Questa regola – evidenzia frate Simone – è un modo di vivere la Città. San Bonaventura, infatti, aveva chiesto al principe, ai mercanti e alle confraternite, in qualità di rappresentanti dello Stato e della società civile, di cooperare per far “funzionare le città”. Il presupposto – insiste frate Simone – affinché le minoranze svantaggiate coesistano pacificamente nello stesso spazio urbano è che si crei una prospettiva condivisa e incentrata sul presupposto “io ho fiducia in te, in modo che tu ne abbia in me.” San Francesco, nel decimo affresco, caccia i diavoli da Arezzo: la Città appare chiusa in se stessa mentre imperversa la guerra civile. Francesco si colloca fuori dalla Città, rimane ai margini raccolto in ginocchio e incoraggia Silvestro a spingersi verso le porte per cacciare i diavoli con la forza della preghiera. Il santo lancia un messaggio importante: vuole trasmettere che la pacificazione delle città richiede l’impegno di tutti, che tutti devono assumersi la responsabilità di contribuire al benessere e alla sicurezza della società. Così facendo Francesco riveste il ruolo di operatore di pace per la comunità cittadina. Dopo la cacciata dei diavoli, dalla crepa presente sul terreno emergono le persone che riprendono la vita quotidiana e ricominciano a lavorare e cooperare. Frate Simone, successivamente, individua la correlazione tra l’affresco 11 e il 14.

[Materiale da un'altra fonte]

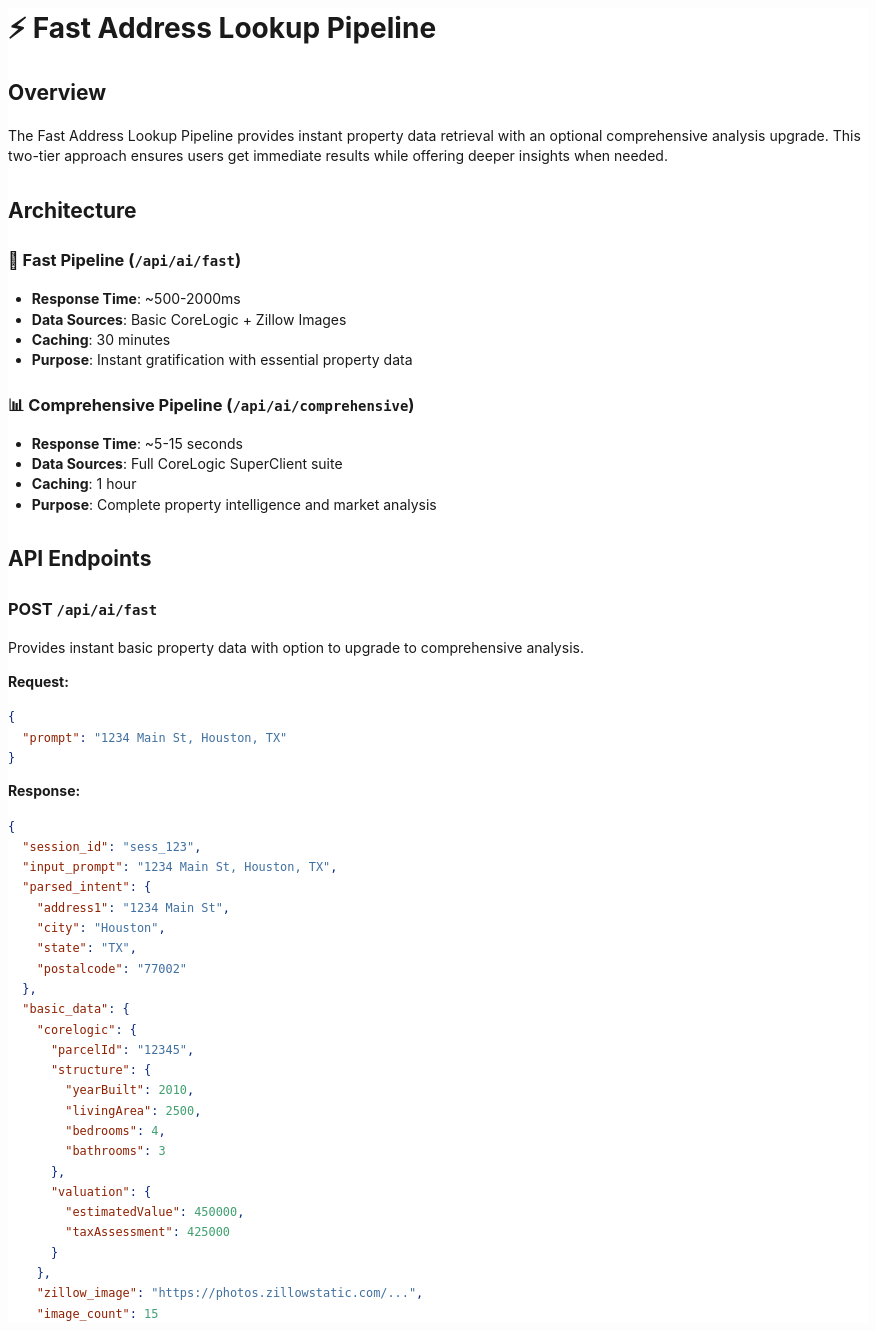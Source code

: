 # ⚡ Fast Address Lookup Pipeline

## Overview

The Fast Address Lookup Pipeline provides instant property data retrieval with an optional comprehensive analysis upgrade. This two-tier approach ensures users get immediate results while offering deeper insights when needed.

## Architecture

### 🚀 Fast Pipeline (`/api/ai/fast`)
- **Response Time**: ~500-2000ms
- **Data Sources**: Basic CoreLogic + Zillow Images
- **Caching**: 30 minutes
- **Purpose**: Instant gratification with essential property data

### 📊 Comprehensive Pipeline (`/api/ai/comprehensive`)  
- **Response Time**: ~5-15 seconds
- **Data Sources**: Full CoreLogic SuperClient suite
- **Caching**: 1 hour
- **Purpose**: Complete property intelligence and market analysis

## API Endpoints

### POST `/api/ai/fast`

Provides instant basic property data with option to upgrade to comprehensive analysis.

**Request:**
```json
{
  "prompt": "1234 Main St, Houston, TX"
}
```

**Response:**
```json
{
  "session_id": "sess_123",
  "input_prompt": "1234 Main St, Houston, TX",
  "parsed_intent": {
    "address1": "1234 Main St",
    "city": "Houston", 
    "state": "TX",
    "postalcode": "77002"
  },
  "basic_data": {
    "corelogic": {
      "parcelId": "12345",
      "structure": {
        "yearBuilt": 2010,
        "livingArea": 2500,
        "bedrooms": 4,
        "bathrooms": 3
      },
      "valuation": {
        "estimatedValue": 450000,
        "taxAssessment": 425000
      }
    },
    "zillow_image": "https://photos.zillowstatic.com/...",
    "image_count": 15
```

Nel primo, è presente l’elemento fuoco che indica l’ardore con cui entrare in Basilica, nel secondo è rappresentata l’acqua fatta scaturire dalla roccia per abbeverare un povero mendicante. Francesco vuole ricordare agli uomini quanto sia importante prestare attenzione alle altre persone. Nel 15° affresco, infine, il santo predica agli uccelli, mentre i compagni lo aspettavano sulla via. L’immagine di pace e concordia sottolinea che il rapporto tra Francesco e la Città è mutato quando è mutato il suo rapporto con Dio e se stesso. La pace è possibile nonostante la disuguaglianza tra gli uomini se questi si riconoscono nell’immagine di Dio e nell’altro. Frate Simone, prima di congedare i giovani giornalisti, afferma: “Quando esco dalla Basilica devo essere convinto di essere più bello della Basilica. Se scopro questo, scopro il segreto di Francesco ed entro nella vita con gli occhi di Francesco”.

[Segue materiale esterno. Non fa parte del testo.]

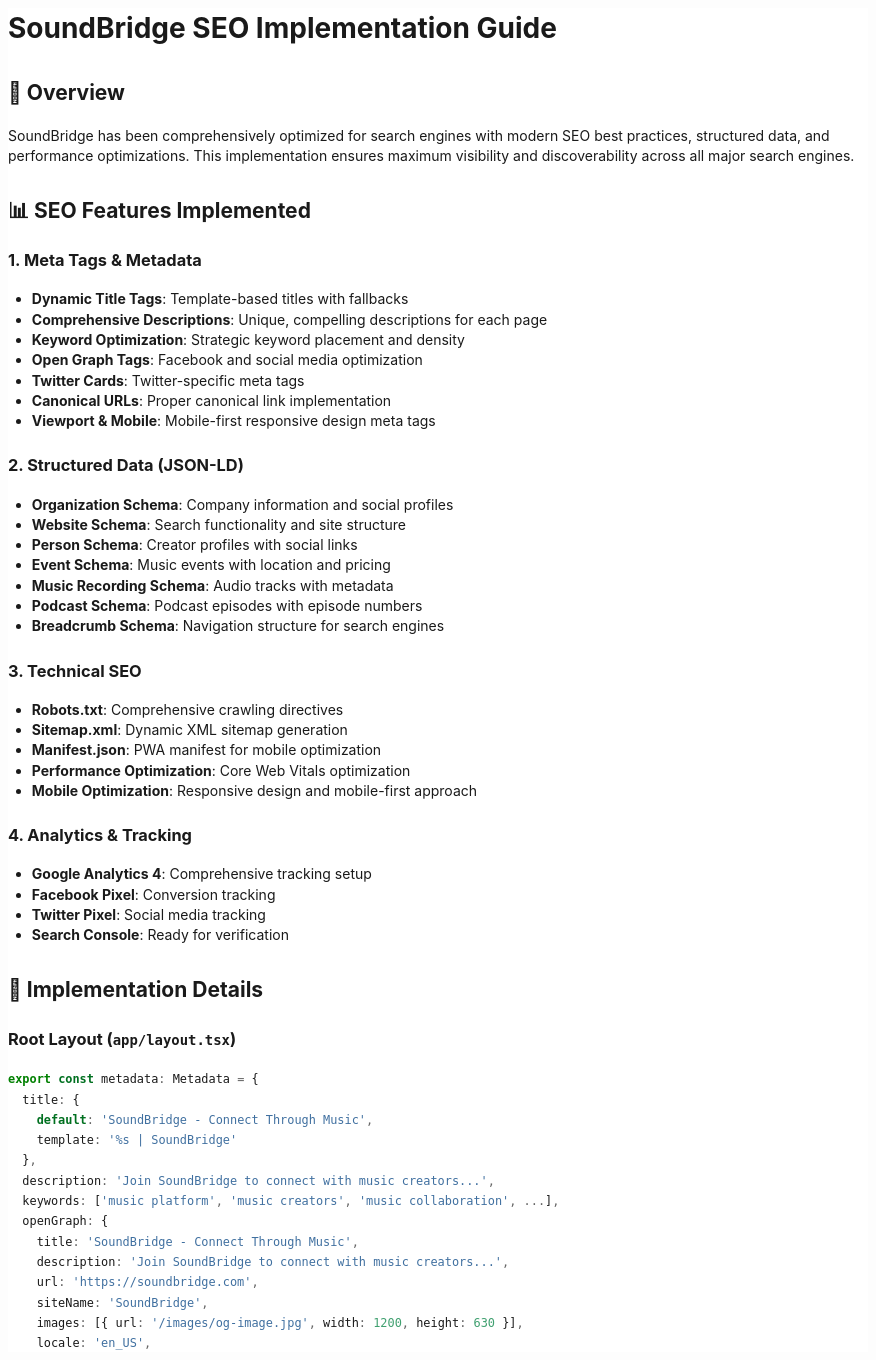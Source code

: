 # SoundBridge SEO Implementation Guide

## 🎯 Overview

SoundBridge has been comprehensively optimized for search engines with modern SEO best practices, structured data, and performance optimizations. This implementation ensures maximum visibility and discoverability across all major search engines.

## 📊 SEO Features Implemented

### 1. **Meta Tags & Metadata**
- **Dynamic Title Tags**: Template-based titles with fallbacks
- **Comprehensive Descriptions**: Unique, compelling descriptions for each page
- **Keyword Optimization**: Strategic keyword placement and density
- **Open Graph Tags**: Facebook and social media optimization
- **Twitter Cards**: Twitter-specific meta tags
- **Canonical URLs**: Proper canonical link implementation
- **Viewport & Mobile**: Mobile-first responsive design meta tags

### 2. **Structured Data (JSON-LD)**
- **Organization Schema**: Company information and social profiles
- **Website Schema**: Search functionality and site structure
- **Person Schema**: Creator profiles with social links
- **Event Schema**: Music events with location and pricing
- **Music Recording Schema**: Audio tracks with metadata
- **Podcast Schema**: Podcast episodes with episode numbers
- **Breadcrumb Schema**: Navigation structure for search engines

### 3. **Technical SEO**
- **Robots.txt**: Comprehensive crawling directives
- **Sitemap.xml**: Dynamic XML sitemap generation
- **Manifest.json**: PWA manifest for mobile optimization
- **Performance Optimization**: Core Web Vitals optimization
- **Mobile Optimization**: Responsive design and mobile-first approach

### 4. **Analytics & Tracking**
- **Google Analytics 4**: Comprehensive tracking setup
- **Facebook Pixel**: Conversion tracking
- **Twitter Pixel**: Social media tracking
- **Search Console**: Ready for verification

## 🔧 Implementation Details

### Root Layout (`app/layout.tsx`)
```typescript
export const metadata: Metadata = {
  title: {
    default: 'SoundBridge - Connect Through Music',
    template: '%s | SoundBridge'
  },
  description: 'Join SoundBridge to connect with music creators...',
  keywords: ['music platform', 'music creators', 'music collaboration', ...],
  openGraph: {
    title: 'SoundBridge - Connect Through Music',
    description: 'Join SoundBridge to connect with music creators...',
    url: 'https://soundbridge.com',
    siteName: 'SoundBridge',
    images: [{ url: '/images/og-image.jpg', width: 1200, height: 630 }],
    locale: 'en_US',
```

Con queste parole frate Simone invita i presenti a riscoprire la vera bellezza nella Città, egli è fortemente convinto che l’estetica, la storia e la prospettiva futura siano le tre direttrici per migliorare la coesistenza degli uomini all’interno delle città e che lo stesso Giotto abbia voluto racchiudere gli episodi di vita di Francesco all’interno di un colonnato prospettico aperto verso l’esterno, quasi a voler creare una finestra aperta sul mondo, sulle città. La dimensione storica è data dal fatto che oltre alla storia di Francesco è rappresentata la Genesi, a testimonianza che la vita di Francesco si inserisce dentro una “Storia di salvezza”. Nella parte sottostante alla rappresentazione della vita del santo – riflette frate Simone – non è stato rappresentato nulla, perché sia chiaro agli uomini che con la morte di Francesco nulla ha fine, che la vita continua e che spetta alle nuove generazioni dipingere il futuro e ipotizzare nuove prospettive.

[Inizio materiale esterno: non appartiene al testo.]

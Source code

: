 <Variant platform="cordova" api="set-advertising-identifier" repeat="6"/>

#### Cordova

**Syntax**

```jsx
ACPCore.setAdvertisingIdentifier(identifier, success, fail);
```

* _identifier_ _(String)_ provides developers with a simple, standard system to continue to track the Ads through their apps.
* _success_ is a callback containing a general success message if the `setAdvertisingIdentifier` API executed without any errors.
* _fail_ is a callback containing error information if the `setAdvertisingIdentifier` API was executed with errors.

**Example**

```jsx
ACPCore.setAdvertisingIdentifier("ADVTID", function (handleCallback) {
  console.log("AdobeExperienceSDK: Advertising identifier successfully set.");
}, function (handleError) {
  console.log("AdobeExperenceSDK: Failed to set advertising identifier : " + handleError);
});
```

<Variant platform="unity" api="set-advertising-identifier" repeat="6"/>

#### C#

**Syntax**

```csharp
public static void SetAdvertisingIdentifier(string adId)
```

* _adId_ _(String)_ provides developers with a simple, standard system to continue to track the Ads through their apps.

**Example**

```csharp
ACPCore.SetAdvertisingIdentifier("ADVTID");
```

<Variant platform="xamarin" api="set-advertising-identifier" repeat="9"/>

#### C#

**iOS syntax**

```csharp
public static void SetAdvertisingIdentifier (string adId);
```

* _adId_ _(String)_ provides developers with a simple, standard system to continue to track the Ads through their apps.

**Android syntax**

Quando Francesco pose la prima pietra della Basilica, prosegue frate Simone, scelse di dislocarla in periferia, per farla diventare un nuovo centro, per creare un luogo d’incontro tra i ceti sociali economicamente benestanti e i poveri che vivevano ai margini. Il santo, in tal modo, ha saputo creare un presupposto per avvicinare gli uomini e cambiare il volto della Città, inglobando la periferia nel centro. A questo punto, l’analisi di frate Simone si arresta per dare spazio alla riflessione. Le luci calano sugli affreschi e rimangono la suggestione del vento che imperversa e fasci di luce che filtrano dal rosone principale. Sui banchi della Basilica un gruppo di giornalisti siede immobile e taciturno, raccolto in se stesso e investito di una missione di rinnovamento culturale ed etico.